Sunday, July 5, 2015
The Guardian view on Greece’s no vote: eight days that shook a continent
July 5, 2015
Kicking the can down the road has been the cliche of choice over a slow euro crisis that has steadily strangled the life out of the Greek economy. But at some point Europe was bound to run out of road. That happened on Sunday night, when it emerged that the Greek people had said no to continuing to engage with their creditors on the same suffocating terms.

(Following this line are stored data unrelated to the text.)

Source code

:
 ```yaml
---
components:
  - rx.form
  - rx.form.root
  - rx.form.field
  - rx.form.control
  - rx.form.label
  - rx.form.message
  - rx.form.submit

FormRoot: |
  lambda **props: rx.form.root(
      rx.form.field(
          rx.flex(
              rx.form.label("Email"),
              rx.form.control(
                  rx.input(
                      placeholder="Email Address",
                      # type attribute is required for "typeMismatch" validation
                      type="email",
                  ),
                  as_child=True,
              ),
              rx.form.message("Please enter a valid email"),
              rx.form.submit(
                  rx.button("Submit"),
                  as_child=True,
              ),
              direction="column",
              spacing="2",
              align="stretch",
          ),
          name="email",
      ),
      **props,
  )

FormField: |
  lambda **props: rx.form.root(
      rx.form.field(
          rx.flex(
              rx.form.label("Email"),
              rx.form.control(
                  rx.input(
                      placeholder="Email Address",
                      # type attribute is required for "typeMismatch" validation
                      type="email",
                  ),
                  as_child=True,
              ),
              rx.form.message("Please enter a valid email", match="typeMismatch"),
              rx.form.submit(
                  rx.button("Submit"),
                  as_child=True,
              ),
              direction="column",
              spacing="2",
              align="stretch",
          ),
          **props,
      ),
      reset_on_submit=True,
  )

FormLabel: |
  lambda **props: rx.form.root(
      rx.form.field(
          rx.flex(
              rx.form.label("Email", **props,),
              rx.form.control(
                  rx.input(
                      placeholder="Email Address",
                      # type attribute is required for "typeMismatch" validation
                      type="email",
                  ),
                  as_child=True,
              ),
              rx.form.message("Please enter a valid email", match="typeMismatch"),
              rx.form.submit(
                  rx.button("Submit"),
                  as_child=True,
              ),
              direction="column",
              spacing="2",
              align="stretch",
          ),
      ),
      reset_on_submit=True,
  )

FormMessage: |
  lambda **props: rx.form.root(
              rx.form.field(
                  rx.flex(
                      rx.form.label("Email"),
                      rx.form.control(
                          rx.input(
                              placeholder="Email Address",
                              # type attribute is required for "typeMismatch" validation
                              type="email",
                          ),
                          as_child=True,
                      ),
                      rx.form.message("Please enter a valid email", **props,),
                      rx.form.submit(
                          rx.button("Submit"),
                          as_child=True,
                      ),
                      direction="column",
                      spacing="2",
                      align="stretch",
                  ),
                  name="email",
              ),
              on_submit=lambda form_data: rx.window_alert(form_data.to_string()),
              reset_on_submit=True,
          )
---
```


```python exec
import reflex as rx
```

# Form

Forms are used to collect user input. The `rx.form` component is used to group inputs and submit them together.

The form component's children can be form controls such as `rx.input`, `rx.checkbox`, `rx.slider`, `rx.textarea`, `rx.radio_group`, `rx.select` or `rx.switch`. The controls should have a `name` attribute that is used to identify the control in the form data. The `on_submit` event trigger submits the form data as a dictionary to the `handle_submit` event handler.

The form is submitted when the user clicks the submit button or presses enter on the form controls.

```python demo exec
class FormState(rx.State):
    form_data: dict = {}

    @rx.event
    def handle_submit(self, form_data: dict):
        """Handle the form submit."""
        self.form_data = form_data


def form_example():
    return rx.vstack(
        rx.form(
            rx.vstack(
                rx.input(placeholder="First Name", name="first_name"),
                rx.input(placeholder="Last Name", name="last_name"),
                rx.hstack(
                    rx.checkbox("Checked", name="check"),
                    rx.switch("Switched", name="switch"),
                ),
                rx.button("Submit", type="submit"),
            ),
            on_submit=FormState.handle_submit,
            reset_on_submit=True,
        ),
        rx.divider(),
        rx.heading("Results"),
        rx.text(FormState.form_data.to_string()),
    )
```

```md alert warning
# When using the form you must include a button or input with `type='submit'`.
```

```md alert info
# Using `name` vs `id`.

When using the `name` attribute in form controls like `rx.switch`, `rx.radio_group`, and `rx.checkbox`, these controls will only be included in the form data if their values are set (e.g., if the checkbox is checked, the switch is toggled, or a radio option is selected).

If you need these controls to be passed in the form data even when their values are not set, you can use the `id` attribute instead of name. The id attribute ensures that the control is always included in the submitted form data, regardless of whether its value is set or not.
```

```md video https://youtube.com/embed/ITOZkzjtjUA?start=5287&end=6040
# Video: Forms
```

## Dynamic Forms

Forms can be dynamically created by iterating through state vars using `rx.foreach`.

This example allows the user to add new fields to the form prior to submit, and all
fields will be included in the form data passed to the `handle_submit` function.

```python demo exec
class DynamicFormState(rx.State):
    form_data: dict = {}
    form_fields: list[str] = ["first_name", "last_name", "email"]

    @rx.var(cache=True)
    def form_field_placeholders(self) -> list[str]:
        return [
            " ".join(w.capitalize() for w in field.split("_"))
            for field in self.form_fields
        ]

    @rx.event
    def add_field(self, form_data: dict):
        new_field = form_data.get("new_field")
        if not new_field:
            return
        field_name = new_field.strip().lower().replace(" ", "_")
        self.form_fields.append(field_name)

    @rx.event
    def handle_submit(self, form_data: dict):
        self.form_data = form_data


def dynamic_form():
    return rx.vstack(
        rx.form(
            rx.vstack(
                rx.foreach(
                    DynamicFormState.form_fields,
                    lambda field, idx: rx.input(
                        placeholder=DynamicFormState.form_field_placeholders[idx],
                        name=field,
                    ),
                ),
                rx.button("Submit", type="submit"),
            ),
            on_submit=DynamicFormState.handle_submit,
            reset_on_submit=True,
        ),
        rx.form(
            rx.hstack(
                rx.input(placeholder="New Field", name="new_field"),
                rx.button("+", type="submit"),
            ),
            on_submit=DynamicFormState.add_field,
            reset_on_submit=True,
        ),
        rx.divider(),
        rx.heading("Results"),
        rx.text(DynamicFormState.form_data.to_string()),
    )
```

Just over a week ago, Alexis Tsipras staked his future on forcing this denouement. The eight days that followed his midnight declaration of a plebiscite, to accept or reject the creditors’ terms for the latest slug of overdraft, have witnessed many extraordinary things. The Greek parliament licensed a hasty referendum on a question that had already been overtaken by events. A ballot paper written in jargon posed a ludicrously technical question, opening up a void for emotion to fill. Mixing talk of “terror” from their partners with haze about what would happen after a no, Mr Tsipras and his finance minister, Yanis Varoufakis, aimed squarely for the heart rather than the head. Meanwhile, Greeks faced the fiercest financial controls ever seen in modern Europe: bank doors were shut, supplies disrupted, and citizens queued at every cashpoint for their ration of notes. In countries such as Germany, where history engenders suspicion of referendums, it may have looked like a paradigm case of how not to do democracy.